Médias: la crainte d'une « dérive à l'américaine» de type Fox news en France

  • Le Journal du dimanche (JDD), monument dominical hexagonal dans lequel les puissants de tous bords se plient régulièrement au jeu de l'interview, vient de se voir signifier l'arrivée à sa tête de Geoffroy Lejeune
  • « La rédaction du JDD refuse d'être dirigée par un homme dont les idées sont en contradiction totale avec les valeurs du journal», a fait savoir l'association des journalistes de ce titre

PARIS: Après des télés, une radio, un magazine... la reprise en main d'un journal de référence par le milliardaire Vincent Bolloré, accusé d'imposer ses idées très conservatrices dans les rédactions, provoque une levée de boucliers en France face à une "dérive à l'américaine" de type Fox News.

Le Journal du dimanche (JDD), monument dominical hexagonal dans lequel les puissants de tous bords se plient régulièrement au jeu de l'interview, vient de se voir signifier l'arrivée à sa tête de Geoffroy Lejeune, tout juste débarqué de Valeurs actuelles, un hebdomadaire d'extrême-droite.

Il a fallu deux semaines à peine au nouveau propriétaire Bolloré, dont la commission européenne a validé le 9 juin la prise de contrôle du JDD, du très people magazine Paris Match, ainsi que de la radio Europe 1 pour provoquer une grève à la quasi-unanimité au Journal du dimanche.

"La rédaction du JDD refuse d'être dirigée par un homme dont les idées sont en contradiction totale avec les valeurs du journal", a fait savoir l'association des journalistes de ce titre.

Un mouvement soutenu par le monde syndical et la gauche. "Le JDD, dans sa forme actuelle, n'a plus aucun avenir" car "Vincent Bolloré veut faire une presse idéologique au service de l'extrême droite", a estimé sur la télévision publique l'ex-président socialiste François Hollande (2012-2017).

La majorité du président Emmanuel Macron, via la ministre de la Culture Rima Abdul-Malak, a également dit "comprendre les inquiétudes" des salariés du JDD. "Pour nos valeurs républicaines comment ne pas s'alarmer ?", s'est-elle interrogée sur les réseaux sociaux.

Car le milliardaire proche des milieux catholiques traditionalistes, qui s'est toujours défendu d'utiliser les médias qu'il contrôle pour promouvoir ses opinions, laisse un souvenir amer dans toutes les rédactions où il s'est imposé.

Quand le groupe Vivendi, propriété de Bolloré, rachète en 2015 Canal+, sa chaîne d'information iTélé connaît l'année suivante 31 jours de grève très médiatique face à des dirigeants inflexibles.
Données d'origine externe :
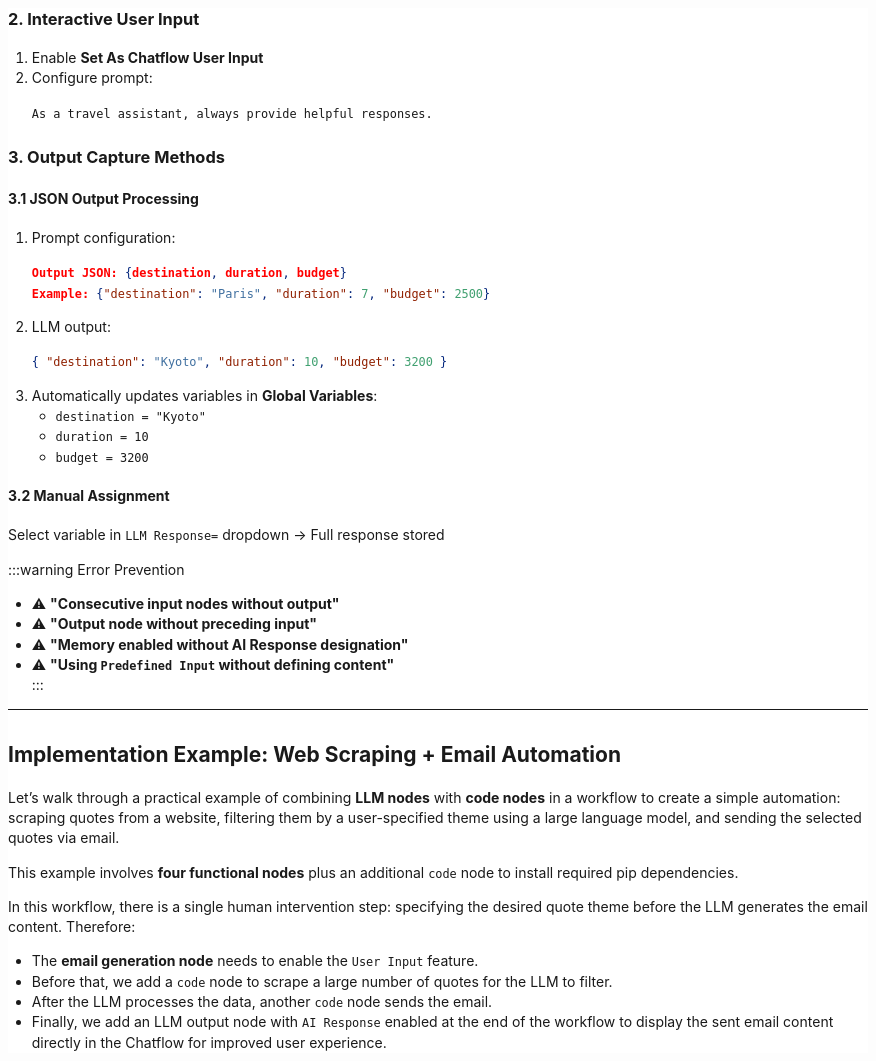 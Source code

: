 ### 2. Interactive User Input

1. Enable **Set As Chatflow User Input**
2. Configure prompt:
   ```markdown
   As a travel assistant, always provide helpful responses.
   ```

### 3. Output Capture Methods

#### 3.1 JSON Output Processing

1. Prompt configuration:
   ```json
   Output JSON: {destination, duration, budget}
   Example: {"destination": "Paris", "duration": 7, "budget": 2500}
   ```
2. LLM output:
   ```json
   { "destination": "Kyoto", "duration": 10, "budget": 3200 }
   ```
3. Automatically updates variables in **Global Variables**:
   - `destination = "Kyoto"`
   - `duration = 10`
   - `budget = 3200`

#### 3.2 Manual Assignment

Select variable in `LLM Response=` dropdown → Full response stored

:::warning Error Prevention

- ⚠️ **"Consecutive input nodes without output"**
- ⚠️ **"Output node without preceding input"**
- ⚠️ **"Memory enabled without AI Response designation"**
- ⚠️ **"Using `Predefined Input` without defining content"**  
  :::

---

## Implementation Example: Web Scraping + Email Automation

Let’s walk through a practical example of combining **LLM nodes** with **code nodes** in a workflow to create a simple automation: scraping quotes from a website, filtering them by a user-specified theme using a large language model, and sending the selected quotes via email.

This example involves **four functional nodes** plus an additional `code` node to install required pip dependencies.

In this workflow, there is a single human intervention step: specifying the desired quote theme before the LLM generates the email content. Therefore:

- The **email generation node** needs to enable the `User Input` feature.
- Before that, we add a `code` node to scrape a large number of quotes for the LLM to filter.
- After the LLM processes the data, another `code` node sends the email.
- Finally, we add an LLM output node with `AI Response` enabled at the end of the workflow to display the sent email content directly in the Chatflow for improved user experience.
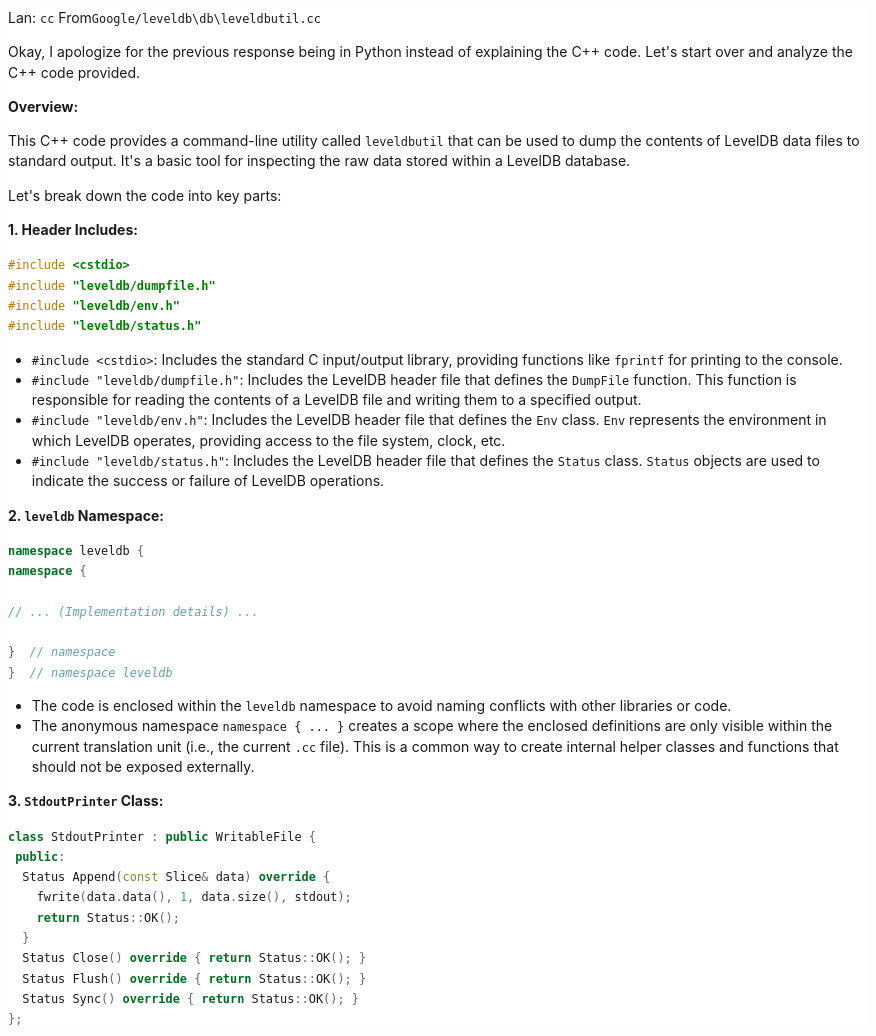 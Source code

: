 Lan: `cc` From`Google/leveldb\db\leveldbutil.cc`

Okay, I apologize for the previous response being in Python instead of explaining the C++ code. Let's start over and analyze the C++ code provided.

**Overview:**

This C++ code provides a command-line utility called `leveldbutil` that can be used to dump the contents of LevelDB data files to standard output. It's a basic tool for inspecting the raw data stored within a LevelDB database.

Let's break down the code into key parts:

**1. Header Includes:**

```c++
#include <cstdio>
#include "leveldb/dumpfile.h"
#include "leveldb/env.h"
#include "leveldb/status.h"
```

*   `#include <cstdio>`: Includes the standard C input/output library, providing functions like `fprintf` for printing to the console.
*   `#include "leveldb/dumpfile.h"`: Includes the LevelDB header file that defines the `DumpFile` function.  This function is responsible for reading the contents of a LevelDB file and writing them to a specified output.
*   `#include "leveldb/env.h"`: Includes the LevelDB header file that defines the `Env` class. `Env` represents the environment in which LevelDB operates, providing access to the file system, clock, etc.
*   `#include "leveldb/status.h"`: Includes the LevelDB header file that defines the `Status` class.  `Status` objects are used to indicate the success or failure of LevelDB operations.

**2. `leveldb` Namespace:**

```c++
namespace leveldb {
namespace {

// ... (Implementation details) ...

}  // namespace
}  // namespace leveldb
```

*   The code is enclosed within the `leveldb` namespace to avoid naming conflicts with other libraries or code.
*   The anonymous namespace `namespace { ... }` creates a scope where the enclosed definitions are only visible within the current translation unit (i.e., the current `.cc` file). This is a common way to create internal helper classes and functions that should not be exposed externally.

**3. `StdoutPrinter` Class:**

```c++
class StdoutPrinter : public WritableFile {
 public:
  Status Append(const Slice& data) override {
    fwrite(data.data(), 1, data.size(), stdout);
    return Status::OK();
  }
  Status Close() override { return Status::OK(); }
  Status Flush() override { return Status::OK(); }
  Status Sync() override { return Status::OK(); }
};
```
La quasi-totalité des journalistes finit par quitter la chaîne.

iTélé devient alors CNews et prend un virage très à droite. Durant la dernière campagne présidentielle, le candidat d'extrême-droite Eric Zemmour, ancien employé de la chaîne, y est l'objet d'attentions quotidiennes.

Polarisation

Tout comme il est plébiscité par Valeurs actuelles, qui avec le nouveau patron du JDD Geoffroy Lejeune à sa tête, tient une ligne éditoriale proche de l'extrême-droite.

"CNews, ça rime avec Fox News", estime Christophe Deloire, secrétaire général de Reporters sans frontières (RSF), interrogé par l'AFP. "A la fin, on ne sait plus si les médias sont des rédactions ou des partis politiques."

"On est dans une dérive à l'américaine, (...), où il y a un risque de polarisation, qui fait que les médias finissent dans des guerres idéologiques plus que dans la recherche de la réalité, juge-t-il. Et ça, ce n'est pas un modèle démocratique."

La France, via Vincent Bolloré, comble un "décalage" en s'alignant sur des médias étrangers controversés, notamment le tabloïd britannique The Sun ou la chaîne Fox News, tous deux propriété du richissime Australien Rupert Mordoch, observe Arnaud Mercier, professeur en communication à l'Institut français de la presse.

Dans un paysage médiatique marqué par la prise croissante de participations ou de contrôle des principaux médias français par des milliardaires du cru, généralement marqués à droite, Vincent Bolloré se distingue en allant bien plus loin qu'eux via "la stratégie du bernard l'hermite", observe-t-il.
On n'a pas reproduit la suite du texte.